First, i’ll create custom function that I am going to use in this section.
box_plot <- function(x, y, xlabel, ylabel, title){
gp <- ggplot(data = data, aes(x = x, y = y, fill = factor(quality)))
bp <- gp + geom_boxplot(show.legend = F,
alpha = 0.7) +
stat_summary(fun.y = mean, geom = 'point',
shape = 23, show.legend = F) +
xlab(xlabel) +
ylab(ylabel) +
ggtitle(title) +
theme_minimal() +
theme(legend.position = 'none',
plot.title = element_text(family = 'Georgia',
size = 14,
color = 'darkgrey')) +
scale_fill_brewer(palette = 'Spectral') +
coord_flip()
ggplotly(bp) %>%
layout(margin = m,
xaxis = a,
yaxis = a)
}
scatter_plot <- function(x, y, xlabel, ylabel, title, alpha = NULL){
if(is.null(alpha)) alpha <- 0.5
gp <- ggplot(data = data, aes(x = x, y = y))
sp <- gp + geom_jitter(shape = 21,
alpha = alpha,
stroke = 0.2) +
xlab(xlabel) +
ylab(ylabel) +
ggtitle(title) +
theme_minimal() +
theme(plot.title = element_text(family = 'Georgia',
size = 14,
color = 'darkgrey'))
ggplotly(sp) %>%
layout(margin = m,
xaxis = a,
yaxis = a)
}
Plotting distribution of alcohol on quality wise basis
Checking of spread of alcohol values across all quality of wines.
The table below shows the summary of alcohol content based on wine quality
Visualizing the table above. The plot shows a scatter plot of quality vs alcohol with added summary of mean(red line), median(blue line) and 25th and 75th quantile (dotted lines).
There seems to be a postive realtionship between quality of wine and alcohol content. Better quality wines seem to have more alcohol content.

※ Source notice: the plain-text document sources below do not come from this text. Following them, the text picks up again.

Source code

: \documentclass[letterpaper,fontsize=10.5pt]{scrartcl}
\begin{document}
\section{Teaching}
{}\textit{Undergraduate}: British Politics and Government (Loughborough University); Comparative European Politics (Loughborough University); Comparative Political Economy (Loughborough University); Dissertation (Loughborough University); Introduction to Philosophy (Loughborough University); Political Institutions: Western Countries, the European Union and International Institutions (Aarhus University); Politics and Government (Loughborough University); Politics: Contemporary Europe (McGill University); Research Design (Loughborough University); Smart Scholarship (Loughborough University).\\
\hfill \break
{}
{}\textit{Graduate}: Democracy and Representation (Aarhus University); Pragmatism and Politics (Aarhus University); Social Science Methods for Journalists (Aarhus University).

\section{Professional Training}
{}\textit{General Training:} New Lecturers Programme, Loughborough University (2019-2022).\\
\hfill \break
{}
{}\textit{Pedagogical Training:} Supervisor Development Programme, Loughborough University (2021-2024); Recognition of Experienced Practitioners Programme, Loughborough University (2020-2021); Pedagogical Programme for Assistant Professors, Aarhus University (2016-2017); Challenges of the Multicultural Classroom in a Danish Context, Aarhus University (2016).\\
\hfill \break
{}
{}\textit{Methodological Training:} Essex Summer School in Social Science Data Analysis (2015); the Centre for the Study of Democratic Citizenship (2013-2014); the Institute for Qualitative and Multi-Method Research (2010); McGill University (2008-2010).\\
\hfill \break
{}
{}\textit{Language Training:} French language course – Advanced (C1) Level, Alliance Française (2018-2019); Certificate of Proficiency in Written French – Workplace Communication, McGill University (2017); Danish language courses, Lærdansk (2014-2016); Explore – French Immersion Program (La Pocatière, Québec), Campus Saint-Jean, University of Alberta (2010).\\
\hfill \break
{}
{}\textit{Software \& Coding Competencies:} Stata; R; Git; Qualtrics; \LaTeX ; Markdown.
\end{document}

Now, lets check correlation between density and alcohol
# checking pearson's r for density vs alcohol
cor(data$density, data$alcohol, method = 'pearson')
## [1] -0.7801376
Density seems to show a strong negative correlation with alcohol. Meaning, wines with less alcohol content are more dense. Lets also check how are density values dispersed across different quality of wines.
Checking frequency of density separated by quality of wine
Better quality wines show less density. The table below summarises the range of density for different quality of wines.

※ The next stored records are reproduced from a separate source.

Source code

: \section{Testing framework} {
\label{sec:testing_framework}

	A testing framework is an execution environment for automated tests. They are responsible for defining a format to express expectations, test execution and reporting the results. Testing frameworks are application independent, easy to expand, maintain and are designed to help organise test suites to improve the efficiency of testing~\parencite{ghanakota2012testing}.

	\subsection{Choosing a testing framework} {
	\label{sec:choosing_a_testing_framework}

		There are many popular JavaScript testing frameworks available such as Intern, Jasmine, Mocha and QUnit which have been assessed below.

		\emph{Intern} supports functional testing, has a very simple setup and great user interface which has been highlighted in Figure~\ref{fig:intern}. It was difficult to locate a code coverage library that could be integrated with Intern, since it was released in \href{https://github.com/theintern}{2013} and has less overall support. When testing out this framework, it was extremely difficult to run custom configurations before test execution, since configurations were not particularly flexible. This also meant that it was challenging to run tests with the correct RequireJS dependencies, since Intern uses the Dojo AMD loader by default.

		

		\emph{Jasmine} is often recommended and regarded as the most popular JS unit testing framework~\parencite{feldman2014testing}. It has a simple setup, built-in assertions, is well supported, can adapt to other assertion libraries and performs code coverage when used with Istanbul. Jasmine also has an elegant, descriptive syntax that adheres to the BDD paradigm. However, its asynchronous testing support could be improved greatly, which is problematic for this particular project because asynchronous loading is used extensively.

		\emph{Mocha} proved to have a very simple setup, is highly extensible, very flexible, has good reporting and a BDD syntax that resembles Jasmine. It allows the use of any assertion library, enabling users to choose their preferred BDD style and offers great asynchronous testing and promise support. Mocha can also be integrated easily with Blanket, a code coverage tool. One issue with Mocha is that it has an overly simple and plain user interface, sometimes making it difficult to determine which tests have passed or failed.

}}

The line plot below visualises the quality vs density quite well and shows clearly that better quality wines are less dense. (red line is mean desnity, blue line is median density, dotted lines are 25th quantile and 75th quantile)
Now lets move on to examine correlation between Alcohol vs Residual Sugar.

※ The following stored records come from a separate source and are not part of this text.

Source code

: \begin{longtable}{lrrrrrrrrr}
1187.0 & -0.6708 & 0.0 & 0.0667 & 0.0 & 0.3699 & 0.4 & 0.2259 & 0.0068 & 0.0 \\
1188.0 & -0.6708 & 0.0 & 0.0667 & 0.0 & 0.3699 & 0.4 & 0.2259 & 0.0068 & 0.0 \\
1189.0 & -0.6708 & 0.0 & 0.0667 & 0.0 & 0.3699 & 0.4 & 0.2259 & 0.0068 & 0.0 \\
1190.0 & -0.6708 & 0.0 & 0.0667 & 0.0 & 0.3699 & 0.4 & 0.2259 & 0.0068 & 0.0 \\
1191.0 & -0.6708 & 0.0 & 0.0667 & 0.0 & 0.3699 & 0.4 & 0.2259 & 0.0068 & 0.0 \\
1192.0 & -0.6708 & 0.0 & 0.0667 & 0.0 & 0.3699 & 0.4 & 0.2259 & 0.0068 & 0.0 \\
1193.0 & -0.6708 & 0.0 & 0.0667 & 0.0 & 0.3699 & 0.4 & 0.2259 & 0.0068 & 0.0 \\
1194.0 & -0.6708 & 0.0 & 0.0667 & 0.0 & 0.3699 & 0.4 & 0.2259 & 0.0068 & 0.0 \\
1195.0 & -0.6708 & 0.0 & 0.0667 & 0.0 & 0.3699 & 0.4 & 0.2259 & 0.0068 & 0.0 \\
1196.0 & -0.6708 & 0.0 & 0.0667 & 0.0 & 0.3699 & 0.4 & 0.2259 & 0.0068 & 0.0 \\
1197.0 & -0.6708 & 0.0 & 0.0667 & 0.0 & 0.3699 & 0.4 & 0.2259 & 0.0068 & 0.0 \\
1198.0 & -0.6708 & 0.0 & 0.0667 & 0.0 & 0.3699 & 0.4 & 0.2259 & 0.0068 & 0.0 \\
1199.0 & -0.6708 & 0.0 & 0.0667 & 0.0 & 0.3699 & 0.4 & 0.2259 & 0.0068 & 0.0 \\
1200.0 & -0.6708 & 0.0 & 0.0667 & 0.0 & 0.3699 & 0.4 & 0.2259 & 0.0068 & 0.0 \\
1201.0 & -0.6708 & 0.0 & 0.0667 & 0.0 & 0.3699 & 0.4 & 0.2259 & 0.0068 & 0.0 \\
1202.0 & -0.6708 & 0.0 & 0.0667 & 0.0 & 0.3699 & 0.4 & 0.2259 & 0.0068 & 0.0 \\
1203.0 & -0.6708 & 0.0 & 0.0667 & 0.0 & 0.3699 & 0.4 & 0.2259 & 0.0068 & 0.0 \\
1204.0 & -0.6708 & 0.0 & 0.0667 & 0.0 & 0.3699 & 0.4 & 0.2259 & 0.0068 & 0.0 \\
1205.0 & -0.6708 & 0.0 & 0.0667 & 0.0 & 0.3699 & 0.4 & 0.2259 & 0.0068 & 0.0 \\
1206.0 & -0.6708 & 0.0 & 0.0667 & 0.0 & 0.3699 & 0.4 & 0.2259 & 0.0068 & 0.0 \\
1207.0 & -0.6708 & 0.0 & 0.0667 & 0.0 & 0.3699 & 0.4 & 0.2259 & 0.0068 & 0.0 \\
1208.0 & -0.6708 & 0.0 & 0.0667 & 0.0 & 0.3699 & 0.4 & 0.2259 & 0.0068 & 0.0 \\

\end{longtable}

# pearson's r for alcohol vs density
cor(data$residual.sugar, data$alcohol, method = 'pearson')
## [1] -0.4506312
Residual sugar and density seem to show a statistically meaningfull negative correlation between them. In other words, as sugar content in wines increases alcohol content decreases.
Lets check how residual sugar values are spread across different quality of wines.
Summarising residual sugar values by quality in a datatable.
Residual Sugar value trends decline as the quality of wine increases. Meaning that Better quality wines seem to be less sweeter.
Now lets check if alcohol and total sulfur dioxide share a relationship with each other.
# pearson's r for alcohol vs total sulfur dioxide
cor(data$total.sulfur.dioxide, data$alcohol, method = 'pearson')
## [1] -0.4488921
Total sulfur dioxide and alcohol show a meaningful negative relationship between each other. Wines with more alcohol seem to have lesser total sulfur dioxide.
Lets check how does quality of wine affect total sulfur dioxide content. We can see how total so2 is distributed for each quality of wine through the frequency plot.
Checking range of Total SO2 values for each quality of wine.
Summarising the mean, median, min, max values for Total SO2 on wine quality basis.
Summary
Density and Alcohol showed the strongest correlation among all other variables. Their r score was -0.78.